### What is being asked
The copy you produce must repeat each record exactly and contain no pictures.

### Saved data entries

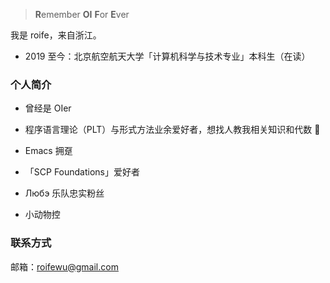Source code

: > **R**emember **OI** **F**or **E**ver

我是 roife，来自浙江。

- 2019 至今：北京航空航天大学「计算机科学与技术专业」本科生（在读）

### 个人简介

- 曾经是 OIer

- 程序语言理论（PLT）与形式方法业余爱好者，想找人教我相关知识和代数 🦘

- Emacs 拥趸

- 「SCP Foundations」爱好者

- Любэ 乐队忠实粉丝

- 小动物控

### 联系方式

邮箱：roifewu@gmail.com
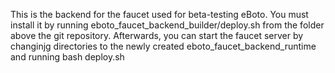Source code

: This is the backend for the faucet used for beta-testing eBoto. You must install it by running eboto_faucet_backend_builder/deploy.sh from the folder above the git repository. Afterwards, you can start the faucet server by changinjg directories to the newly created eboto_faucet_backend_runtime and running bash deploy.sh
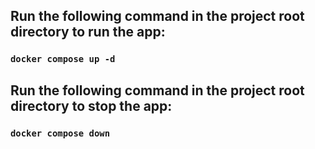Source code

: ## Run the following command in the project root directory to run the app:
### `docker compose up -d`
## Run the following command in the project root directory to stop the app:
### `docker compose down`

### Exercise solution
Source code

: > **R**emember **OI** **F**or **E**ver

我是 roife，来自浙江。

- 2019 至今：北京航空航天大学「计算机科学与技术专业」本科生（在读）

### 个人简介

- 曾经是 OIer

- 程序语言理论（PLT）与形式方法业余爱好者，想找人教我相关知识和代数 🦘

- Emacs 拥趸

- 「SCP Foundations」爱好者

- Любэ 乐队忠实粉丝

- 小动物控

### 联系方式

邮箱：roifewu@gmail.com
Source code

: This is the backend for the faucet used for beta-testing eBoto. You must install it by running eboto_faucet_backend_builder/deploy.sh from the folder above the git repository. Afterwards, you can start the faucet server by changinjg directories to the newly created eboto_faucet_backend_runtime and running bash deploy.sh
Source code

: ## Run the following command in the project root directory to run the app:
### `docker compose up -d`
## Run the following command in the project root directory to stop the app:
### `docker compose down`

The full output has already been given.